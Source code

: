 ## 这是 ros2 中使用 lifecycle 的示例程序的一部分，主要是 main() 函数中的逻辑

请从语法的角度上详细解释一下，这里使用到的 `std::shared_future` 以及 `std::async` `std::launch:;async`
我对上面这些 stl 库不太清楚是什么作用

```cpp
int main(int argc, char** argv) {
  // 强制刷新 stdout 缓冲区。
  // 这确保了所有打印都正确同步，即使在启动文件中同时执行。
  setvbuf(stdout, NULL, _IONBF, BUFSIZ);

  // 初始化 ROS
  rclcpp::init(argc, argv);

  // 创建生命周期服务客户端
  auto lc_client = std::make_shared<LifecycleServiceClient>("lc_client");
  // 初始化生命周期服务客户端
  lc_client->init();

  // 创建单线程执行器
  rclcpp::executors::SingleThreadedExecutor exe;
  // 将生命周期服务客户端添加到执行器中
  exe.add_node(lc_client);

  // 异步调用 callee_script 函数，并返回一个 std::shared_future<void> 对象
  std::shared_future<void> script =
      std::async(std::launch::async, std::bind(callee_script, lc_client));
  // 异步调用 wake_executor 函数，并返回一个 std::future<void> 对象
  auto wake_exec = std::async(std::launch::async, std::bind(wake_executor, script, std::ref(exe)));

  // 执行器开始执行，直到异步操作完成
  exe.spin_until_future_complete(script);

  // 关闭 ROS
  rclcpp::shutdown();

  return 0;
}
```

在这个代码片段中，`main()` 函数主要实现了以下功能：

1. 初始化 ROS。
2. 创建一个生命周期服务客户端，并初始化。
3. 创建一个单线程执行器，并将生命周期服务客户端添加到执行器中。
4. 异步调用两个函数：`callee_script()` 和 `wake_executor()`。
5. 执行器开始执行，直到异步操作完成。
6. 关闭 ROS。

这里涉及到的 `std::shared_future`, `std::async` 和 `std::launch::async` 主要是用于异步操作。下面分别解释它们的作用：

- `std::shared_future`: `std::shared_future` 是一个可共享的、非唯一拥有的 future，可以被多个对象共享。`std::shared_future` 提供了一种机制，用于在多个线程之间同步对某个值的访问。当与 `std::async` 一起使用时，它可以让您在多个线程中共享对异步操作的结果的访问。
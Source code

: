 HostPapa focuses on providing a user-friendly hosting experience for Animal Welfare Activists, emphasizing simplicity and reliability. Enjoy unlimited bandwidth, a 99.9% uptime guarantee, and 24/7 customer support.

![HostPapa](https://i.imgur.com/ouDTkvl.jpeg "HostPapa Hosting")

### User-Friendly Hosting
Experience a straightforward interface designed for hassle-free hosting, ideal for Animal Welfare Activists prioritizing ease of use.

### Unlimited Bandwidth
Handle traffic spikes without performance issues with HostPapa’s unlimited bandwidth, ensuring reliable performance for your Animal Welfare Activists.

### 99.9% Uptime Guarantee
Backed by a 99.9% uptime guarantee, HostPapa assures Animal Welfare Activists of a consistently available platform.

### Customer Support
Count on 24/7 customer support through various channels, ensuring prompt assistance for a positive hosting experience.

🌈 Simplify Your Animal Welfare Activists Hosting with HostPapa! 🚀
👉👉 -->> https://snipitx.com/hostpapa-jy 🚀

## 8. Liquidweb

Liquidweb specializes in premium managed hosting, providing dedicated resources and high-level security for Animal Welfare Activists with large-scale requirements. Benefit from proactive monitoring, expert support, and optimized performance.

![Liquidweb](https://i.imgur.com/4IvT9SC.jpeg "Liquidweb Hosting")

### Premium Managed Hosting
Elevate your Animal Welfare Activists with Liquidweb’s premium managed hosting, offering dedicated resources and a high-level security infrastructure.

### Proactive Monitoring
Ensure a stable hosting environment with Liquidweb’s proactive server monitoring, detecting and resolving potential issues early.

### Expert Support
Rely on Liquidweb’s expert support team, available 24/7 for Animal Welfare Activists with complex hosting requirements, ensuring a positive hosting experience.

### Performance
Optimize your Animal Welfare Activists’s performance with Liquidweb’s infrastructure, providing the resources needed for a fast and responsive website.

What the task requires → From the records above, pull every line that has the string "直到异步操作完成" and copy it.

Exercise response →
  // 执行器开始执行，直到异步操作完成
5. 执行器开始执行，直到异步操作完成。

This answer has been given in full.